Sep. 19 2023

Meet MGC Raleigh legal assistant Maggie Garcia-Schubert as we celebrate Hispanic Heritage Month.

“Hola, amigos! My name is Maggie Garcia-Schubert and I work in our Raleigh office. Since September is Hispanic Heritage Month, I would love to take this opportunity to tell you a little about myself and my birth country, Cuba, and what this month means to me.

My little island, Cuba, is just 90 miles south of the southernmost tip of the United States. It’s a Caribbean island with a strong Spanish background. It has a history about as long as that of the US, including some shared dark eras, such as slavery. However, it also has some wonderful history and traits. It was a world leader in sugar, rum and tobacco production, birthplace of salsa music and the mojito and was the third wealthiest country in the Western hemisphere, behind only the US and Canada.

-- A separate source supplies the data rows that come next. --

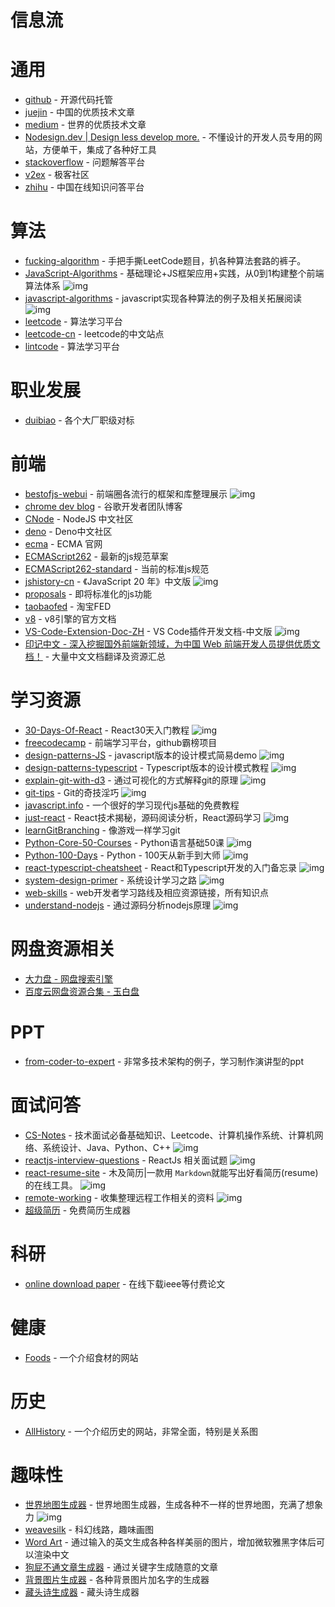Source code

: # 信息流

# 通用

- [github](https://github.com/) - 开源代码托管
- [juejin](https://juejin.im/) - 中国的优质技术文章
- [medium](https://medium.com/) - 世界的优质技术文章
- [Nodesign.dev | Design less develop more.](https://nodesign.dev/) - 不懂设计的开发人员专用的网站，方便单干，集成了各种好工具
- [stackoverflow](https://stackoverflow.com/) - 问题解答平台
- [v2ex](https://www.v2ex.com/) - 极客社区
- [zhihu](https://www.zhihu.com/) - 中国在线知识问答平台

# 算法

- [fucking-algorithm](https://github.com/labuladong/fucking-algorithm) - 手把手撕LeetCode题目，扒各种算法套路的裤子。
- [JavaScript-Algorithms](https://github.com/sisterAn/JavaScript-Algorithms) - 基础理论+JS框架应用+实践，从0到1构建整个前端算法体系 ![img](https://img.shields.io/github/stars/sisterAn/JavaScript-Algorithms)
- [javascript-algorithms](https://github.com/trekhleb/javascript-algorithms) - javascript实现各种算法的例子及相关拓展阅读 ![img](https://img.shields.io/github/stars/trekhleb/javascript-algorithms)
- [leetcode](https://leetcode.com/) - 算法学习平台
- [leetcode-cn](https://leetcode-cn.com/) - leetcode的中文站点
- [lintcode](https://www.lintcode.com/) - 算法学习平台


# 职业发展

- [duibiao](https://duibiao.info/) - 各个大厂职级对标

# 前端

- [bestofjs-webui](https://github.com/bestofjs/bestofjs-webui) -  前端圈各流行的框架和库整理展示 ![img](https://img.shields.io/github/stars/bestofjs/bestofjs-webui)
- [chrome dev blog](https://web.dev/blog/) - 谷歌开发者团队博客
- [CNode](https://cnodejs.org/) - NodeJS 中文社区
- [deno](https://deno.js.cn/) - Deno中文社区
- [ecma](http://www.ecma-international.org/) - ECMA 官网
- [ECMAScript262](https://tc39.es/ecma262/) - 最新的js规范草案
- [ECMAScript262-standard](http://www.ecma-international.org/publications/standards/Ecma-262.htm) - 当前的标准js规范
- [jshistory-cn](https://github.com/doodlewind/jshistory-cn) - 《JavaScript 20 年》中文版 ![img](https://img.shields.io/github/stars/doodlewind/jshistory-cn)
- [proposals](https://github.com/tc39/proposals) - 即将标准化的js功能
- [taobaofed](http://taobaofed.org/) - 淘宝FED
- [v8](https://v8.dev/docs) - v8引擎的官方文档
- [VS-Code-Extension-Doc-ZH](https://github.com/Liiked/VS-Code-Extension-Doc-ZH) - VS Code插件开发文档-中文版 ![img](https://img.shields.io/github/stars/Liiked/VS-Code-Extension-Doc-ZH)
- [印记中文 - 深入挖掘国外前端新领域，为中国 Web 前端开发人员提供优质文档！](https://docschina.org/) - 大量中文文档翻译及资源汇总


# 学习资源

- [30-Days-Of-React](https://github.com/Asabeneh/30-Days-Of-React) - React30天入门教程 ![img](https://img.shields.io/github/stars/Asabeneh/30-Days-Of-React)
- [freecodecamp](https://www.freecodecamp.org/) - 前端学习平台，github霸榜项目
- [design-patterns-JS](https://github.com/fbeline/design-patterns-JS) - javascript版本的设计模式简易demo ![img](https://img.shields.io/github/stars/fbeline/design-patterns-JS)
- [design-patterns-typescript](https://github.com/RefactoringGuru/design-patterns-typescript) - Typescript版本的设计模式教程 ![img](https://img.shields.io/github/stars/RefactoringGuru/design-patterns-typescript)
- [explain-git-with-d3](https://github.com/onlywei/explain-git-with-d3) - 通过可视化的方式解释git的原理 ![img](https://img.shields.io/github/stars/onlywei/explain-git-with-d3)
- [git-tips](https://github.com/521xueweihan/git-tips) - Git的奇技淫巧 ![img](https://img.shields.io/github/stars/521xueweihan/git-tips)
- [javascript.info](https://zh.javascript.info/) - 一个很好的学习现代js基础的免费教程
- [just-react](https://github.com/BetaSu/just-react) - React技术揭秘，源码阅读分析，React源码学习 ![img](https://img.shields.io/github/stars/BetaSu/just-react)
- [learnGitBranching](https://github.com/pcottle/learnGitBranching) - 像游戏一样学习git
- [Python-Core-50-Courses](https://github.com/jackfrued/Python-Core-50-Courses) - Python语言基础50课 ![img](https://img.shields.io/github/stars/jackfrued/Python-Core-50-Courses)
- [Python-100-Days](https://github.com/jackfrued/Python-100-Days) - Python - 100天从新手到大师 ![img](https://img.shields.io/github/stars/jackfrued/Python-100-Days)
- [react-typescript-cheatsheet](https://github.com/typescript-cheatsheets/react-typescript-cheatsheet) - React和Typescript开发的入门备忘录 ![img](https://img.shields.io/github/stars/typescript-cheatsheets/react-typescript-cheatsheet)
- [system-design-primer](https://github.com/donnemartin/system-design-primer) - 系统设计学习之路 ![img](https://img.shields.io/github/stars/donnemartin/system-design-primer)
- [web-skills](https://github.com/andreasbm/web-skills) - web开发者学习路线及相应资源链接，所有知识点
- [understand-nodejs](https://github.com/theanarkh/understand-nodejs) - 通过源码分析nodejs原理 ![img](https://img.shields.io/github/stars/theanarkh/understand-nodejs)



# 网盘资源相关

- [大力盘 - 网盘搜索引擎](https://www.dalipan.com/#/)
- [百度云网盘资源合集 - 玉白盘](https://www.yubaipan.com/search)




# PPT
- [from-coder-to-expert](https://github.com/FunnyLiu/from_coder_to_expert) - 非常多技术架构的例子，学习制作演讲型的ppt

# 面试问答


- [CS-Notes](https://github.com/CyC2018/CS-Notes) - 技术面试必备基础知识、Leetcode、计算机操作系统、计算机网络、系统设计、Java、Python、C++ ![img](https://img.shields.io/github/stars/CyC2018/CS-Notes)
- [reactjs-interview-questions](https://github.com/sudheerj/reactjs-interview-questions) - ReactJs 相关面试题 ![img](https://img.shields.io/github/stars/sudheerj/reactjs-interview-questions)
- [react-resume-site](https://github.com/hua1995116/react-resume-site) - 木及简历|一款用 `Markdown`就能写出好看简历(resume)的在线工具。 ![img](https://img.shields.io/github/stars/hua1995116/react-resume-site)
- [remote-working](https://github.com/greatghoul/remote-working) - 收集整理远程工作相关的资料 ![img](https://img.shields.io/github/stars/greatghoul/remote-working)
- [超级简历](https://www.wondercv.com/) - 免费简历生成器


# 科研 

- [online download paper](https://tool.yovisun.com/scihub/) - 在线下载ieee等付费论文

# 健康

- [Foods](http://www.1qibi.com/food/food_index.php) - 一个介绍食材的网站

# 历史

- [AllHistory](https://www.allhistory.com/) - 一个介绍历史的网站，非常全面，特别是关系图


# 趣味性

- [世界地图生成器](https://github.com/Azgaar/Fantasy-Map-Generator) - 世界地图生成器，生成各种不一样的世界地图，充满了想象力 ![img](https://img.shields.io/github/stars/Azgaar/Fantasy-Map-Generator)
- [weavesilk](http://weavesilk.com/) - 科幻线路，趣味画图
- [Word Art](https://wordart.com/create) - 通过输入的英文生成各种各样美丽的图片，增加微软雅黑字体后可以渲染中文
- [狗屁不通文章生成器](https://suulnnka.github.io/BullshitGenerator/index.html) - 通过关键字生成随意的文章
- [背景图片生成器](https://cc.bjadjty.com/index.php) - 各种背景图片加名字的生成器
- [藏头诗生成器](https://cts.chazhi.net/) - 藏头诗生成器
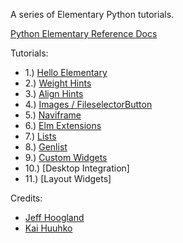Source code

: A series of Elementary Python tutorials.

[Python Elementary Reference Docs](https://docs.enlightenment.org/python-efl/current/)

Tutorials:
- 1.) [Hello Elementary](https://www.toolbox.com/tech/operating-systems/blogs/py-efl-tutorial-1-hello-elementary-022415/)
- 2.) [Weight Hints](https://www.toolbox.com/tech/operating-systems/blogs/py-efl-tutorial-2-weight-hints-031215/)
- 3.) [Align Hints](https://www.toolbox.com/tech/operating-systems/blogs/py-efl-tutorial-3-align-hints-041415/)
- 4.) [Images / FileselectorButton](https://www.toolbox.com/tech/operating-systems/blogs/py-efl-tutorial-4-displaying-images-042415/)
- 5.) [Naviframe](https://www.toolbox.com/tech/operating-systems/blogs/py-efl-tutorial-5-naviframe-070115/)
- 6.) [Elm Extensions](https://www.toolbox.com/tech/operating-systems/blogs/py-efl-tutorial-6-elmextensions-110115/)
- 7.) [Lists](https://www.toolbox.com/tech/operating-systems/blogs/pyefl-tutorial-7-lists-111115/)
- 8.) [Genlist](https://www.toolbox.com/tech/programming/blogs/pyefl-tutorial-8-genlist-120215/)
- 9.) [Custom Widgets](https://www.toolbox.com/tech/operating-systems/blogs/py-efl-tutorial-9-custom-elementary-widgets-020116/)
- 10.) [Desktop Integration]
- 11.) [Layout Widgets] 

Credits: 
- [Jeff Hoogland](http://www.jeffhoogland.com/)
- [Kai Huuhko](https://github.com/kaihu)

Notice I said ‘was’ in those claims. Most Cubans see Cuba as two separate entities – the democratic and advanced country it was before Fidel Castro took power and the decimated land it has become since then (now one of the poorest in the world with some of the worst human rights violations).

I was born two years before the Castro revolution and two years after that, I was able to immigrate to the US.  My childhood, like most of my generation, was drastically interrupted by this revolution. For one thing, my parents, my sister and I had to abandon everything we held dear to us – families, homes, careers and country. My father and about 1,400 others took part in a US-backed invasion named the Bay of Pigs Invasion (they landed in a bay on the southern coast of Cuba by that name) in an attempt to liberate their country.  Unfortunately and for various reasons, the invasion failed and they were either killed in battle or captured and spent almost two years in horrific prison conditions. Once liberated by a deal made by the US government (and a brilliant lawyer named James Donovan), the prisoners were brought to the US where many joined the US military – my dad chose the Army, which makes me an Army brat.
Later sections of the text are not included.